• EXERCISE GOAL:
A complete, exact copy of the records below is the required result.

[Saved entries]
******

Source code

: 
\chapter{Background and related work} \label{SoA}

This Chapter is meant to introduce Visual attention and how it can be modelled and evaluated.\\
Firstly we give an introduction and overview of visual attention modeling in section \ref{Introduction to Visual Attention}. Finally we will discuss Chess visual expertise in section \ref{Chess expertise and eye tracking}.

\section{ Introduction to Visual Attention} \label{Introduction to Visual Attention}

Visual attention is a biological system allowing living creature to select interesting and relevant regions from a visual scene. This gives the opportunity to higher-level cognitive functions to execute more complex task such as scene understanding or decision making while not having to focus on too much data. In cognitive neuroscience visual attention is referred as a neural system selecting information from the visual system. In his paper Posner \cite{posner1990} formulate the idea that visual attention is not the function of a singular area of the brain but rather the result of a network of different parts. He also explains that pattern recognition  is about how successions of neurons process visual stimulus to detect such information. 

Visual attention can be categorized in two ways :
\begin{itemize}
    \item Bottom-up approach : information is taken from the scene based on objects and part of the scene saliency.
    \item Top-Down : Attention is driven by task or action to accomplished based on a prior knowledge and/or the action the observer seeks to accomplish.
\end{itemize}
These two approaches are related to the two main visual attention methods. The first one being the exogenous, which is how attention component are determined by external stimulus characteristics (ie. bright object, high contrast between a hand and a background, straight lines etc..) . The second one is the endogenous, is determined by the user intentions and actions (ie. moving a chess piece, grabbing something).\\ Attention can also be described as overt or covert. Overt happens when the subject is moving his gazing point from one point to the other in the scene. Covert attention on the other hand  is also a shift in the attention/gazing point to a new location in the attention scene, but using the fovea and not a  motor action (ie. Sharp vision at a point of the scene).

******

• ANSWER SPACE:
Source code

: 
\chapter{Background and related work} \label{SoA}

This Chapter is meant to introduce Visual attention and how it can be modelled and evaluated.\\
Firstly we give an introduction and overview of visual attention modeling in section \ref{Introduction to Visual Attention}. Finally we will discuss Chess visual expertise in section \ref{Chess expertise and eye tracking}.

\section{ Introduction to Visual Attention} \label{Introduction to Visual Attention}

Visual attention is a biological system allowing living creature to select interesting and relevant regions from a visual scene. This gives the opportunity to higher-level cognitive functions to execute more complex task such as scene understanding or decision making while not having to focus on too much data. In cognitive neuroscience visual attention is referred as a neural system selecting information from the visual system. In his paper Posner \cite{posner1990} formulate the idea that visual attention is not the function of a singular area of the brain but rather the result of a network of different parts. He also explains that pattern recognition  is about how successions of neurons process visual stimulus to detect such information. 

Visual attention can be categorized in two ways :
\begin{itemize}
    \item Bottom-up approach : information is taken from the scene based on objects and part of the scene saliency.
    \item Top-Down : Attention is driven by task or action to accomplished based on a prior knowledge and/or the action the observer seeks to accomplish.
\end{itemize}
These two approaches are related to the two main visual attention methods. The first one being the exogenous, which is how attention component are determined by external stimulus characteristics (ie. bright object, high contrast between a hand and a background, straight lines etc..) . The second one is the endogenous, is determined by the user intentions and actions (ie. moving a chess piece, grabbing something).\\ Attention can also be described as overt or covert. Overt happens when the subject is moving his gazing point from one point to the other in the scene. Covert attention on the other hand  is also a shift in the attention/gazing point to a new location in the attention scene, but using the fovea and not a  motor action (ie. Sharp vision at a point of the scene).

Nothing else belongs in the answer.